- _Problem_
Give back all of the data exactly as it stands, with the pictures removed.

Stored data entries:
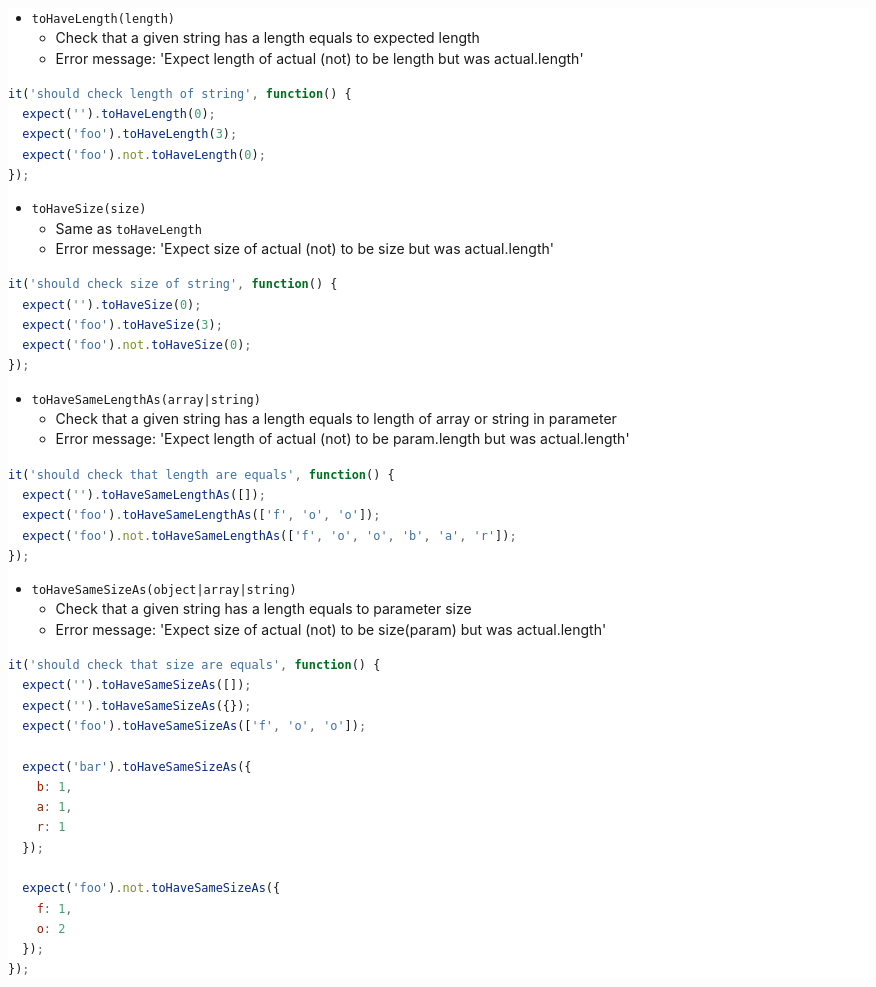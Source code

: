 - `toHaveLength(length)`
  - Check that a given string has a length equals to expected length
  - Error message: 'Expect length of actual (not) to be length but was actual.length'

```javascript
it('should check length of string', function() {
  expect('').toHaveLength(0);
  expect('foo').toHaveLength(3);
  expect('foo').not.toHaveLength(0);
});
```

- `toHaveSize(size)`
  - Same as `toHaveLength`
  - Error message: 'Expect size of actual (not) to be size but was actual.length'

```javascript
it('should check size of string', function() {
  expect('').toHaveSize(0);
  expect('foo').toHaveSize(3);
  expect('foo').not.toHaveSize(0);
});
```

- `toHaveSameLengthAs(array|string)`
  - Check that a given string has a length equals to length of array or string in parameter
  - Error message: 'Expect length of actual (not) to be param.length but was actual.length'

```javascript
it('should check that length are equals', function() {
  expect('').toHaveSameLengthAs([]);
  expect('foo').toHaveSameLengthAs(['f', 'o', 'o']);
  expect('foo').not.toHaveSameLengthAs(['f', 'o', 'o', 'b', 'a', 'r']);
});
```

- `toHaveSameSizeAs(object|array|string)`
  - Check that a given string has a length equals to parameter size
  - Error message: 'Expect size of actual (not) to be size(param) but was actual.length'

```javascript
it('should check that size are equals', function() {
  expect('').toHaveSameSizeAs([]);
  expect('').toHaveSameSizeAs({});
  expect('foo').toHaveSameSizeAs(['f', 'o', 'o']);

  expect('bar').toHaveSameSizeAs({
    b: 1,
    a: 1,
    r: 1
  });

  expect('foo').not.toHaveSameSizeAs({
    f: 1,
    o: 2
  });
});
```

- _Output of the exercise_
Source code

: - `toHaveLength(length)`
  - Check that a given string has a length equals to expected length
  - Error message: 'Expect length of actual (not) to be length but was actual.length'

```javascript
it('should check length of string', function() {
  expect('').toHaveLength(0);
  expect('foo').toHaveLength(3);
  expect('foo').not.toHaveLength(0);
});
```

- `toHaveSize(size)`
  - Same as `toHaveLength`
  - Error message: 'Expect size of actual (not) to be size but was actual.length'

```javascript
it('should check size of string', function() {
  expect('').toHaveSize(0);
  expect('foo').toHaveSize(3);
  expect('foo').not.toHaveSize(0);
});
```

- `toHaveSameLengthAs(array|string)`
  - Check that a given string has a length equals to length of array or string in parameter
  - Error message: 'Expect length of actual (not) to be param.length but was actual.length'

```javascript
it('should check that length are equals', function() {
  expect('').toHaveSameLengthAs([]);
  expect('foo').toHaveSameLengthAs(['f', 'o', 'o']);
  expect('foo').not.toHaveSameLengthAs(['f', 'o', 'o', 'b', 'a', 'r']);
});
```

- `toHaveSameSizeAs(object|array|string)`
  - Check that a given string has a length equals to parameter size
  - Error message: 'Expect size of actual (not) to be size(param) but was actual.length'

```javascript
it('should check that size are equals', function() {
  expect('').toHaveSameSizeAs([]);
  expect('').toHaveSameSizeAs({});
  expect('foo').toHaveSameSizeAs(['f', 'o', 'o']);

  expect('bar').toHaveSameSizeAs({
    b: 1,
    a: 1,
    r: 1
  });

  expect('foo').not.toHaveSameSizeAs({
    f: 1,
    o: 2
  });
});
```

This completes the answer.